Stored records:
◆ ◆ ◆ ◆
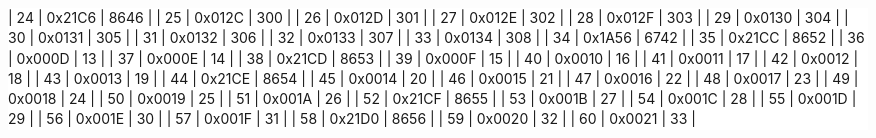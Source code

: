 |      24 | 0x21C6      |        8646 |
|      25 | 0x012C      |         300 |
|      26 | 0x012D      |         301 |
|      27 | 0x012E      |         302 |
|      28 | 0x012F      |         303 |
|      29 | 0x0130      |         304 |
|      30 | 0x0131      |         305 |
|      31 | 0x0132      |         306 |
|      32 | 0x0133      |         307 |
|      33 | 0x0134      |         308 |
|      34 | 0x1A56      |        6742 |
|      35 | 0x21CC      |        8652 |
|      36 | 0x000D      |          13 |
|      37 | 0x000E      |          14 |
|      38 | 0x21CD      |        8653 |
|      39 | 0x000F      |          15 |
|      40 | 0x0010      |          16 |
|      41 | 0x0011      |          17 |
|      42 | 0x0012      |          18 |
|      43 | 0x0013      |          19 |
|      44 | 0x21CE      |        8654 |
|      45 | 0x0014      |          20 |
|      46 | 0x0015      |          21 |
|      47 | 0x0016      |          22 |
|      48 | 0x0017      |          23 |
|      49 | 0x0018      |          24 |
|      50 | 0x0019      |          25 |
|      51 | 0x001A      |          26 |
|      52 | 0x21CF      |        8655 |
|      53 | 0x001B      |          27 |
|      54 | 0x001C      |          28 |
|      55 | 0x001D      |          29 |
|      56 | 0x001E      |          30 |
|      57 | 0x001F      |          31 |
|      58 | 0x21D0      |        8656 |
|      59 | 0x0020      |          32 |
|      60 | 0x0021      |          33 |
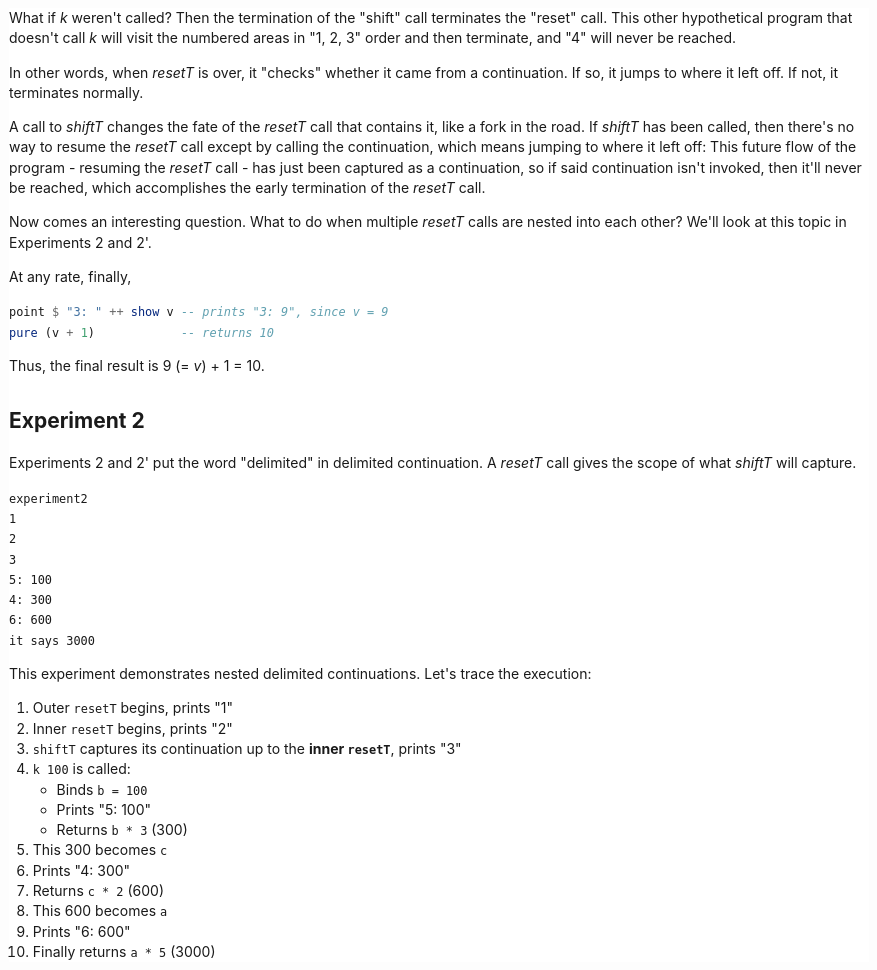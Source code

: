 What if _k_ weren't called? Then the termination of the "shift" call
terminates the "reset" call. This other hypothetical program that doesn't
call _k_ will visit the numbered areas in "1, 2, 3" order and then terminate,
and "4" will never be reached.

In other words, when _resetT_ is over, it "checks" whether it came from
a continuation. If so, it jumps to where it left off. If not, it terminates
normally.

A call to _shiftT_ changes the fate of the _resetT_ call that contains it,
like a fork in the road. If _shiftT_ has been called, then there's no way
to resume the _resetT_ call except by calling the continuation, which means
jumping to where it left off: This future flow of the program - resuming the
_resetT_ call - has just been captured as a continuation, so if said continuation
isn't invoked, then it'll never be reached, which accomplishes the early
termination of the _resetT_ call.

Now comes an interesting question. What to do when multiple _resetT_
calls are nested into each other? We'll look at this topic in Experiments 2 and 2'.

At any rate, finally,
```haskell
point $ "3: " ++ show v -- prints "3: 9", since v = 9
pure (v + 1)            -- returns 10
```

Thus, the final result is 9 (= _v_) + 1 = 10.

## Experiment 2

Experiments 2 and 2' put the word "delimited" in delimited continuation.
A _resetT_ call gives the scope of what _shiftT_ will capture.

```
experiment2
1
2
3
5: 100
4: 300
6: 600
it says 3000
```

This experiment demonstrates nested delimited continuations.
Let's trace the execution:

1. Outer `resetT` begins, prints "1"
2. Inner `resetT` begins, prints "2"
3. `shiftT` captures its continuation up to the **inner `resetT`**, prints "3"
4. `k 100` is called:
   - Binds `b = 100`
   - Prints "5: 100"
   - Returns `b * 3` (300)
5. This 300 becomes `c`
6. Prints "4: 300"
7. Returns `c * 2` (600)
8. This 600 becomes `a`
9. Prints "6: 600"
10. Finally returns `a * 5` (3000)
◆ ◆ ◆ ◆
Activity
Your reply should be only the count of lines in the entries above that contain the word "nested".

Exercise response
2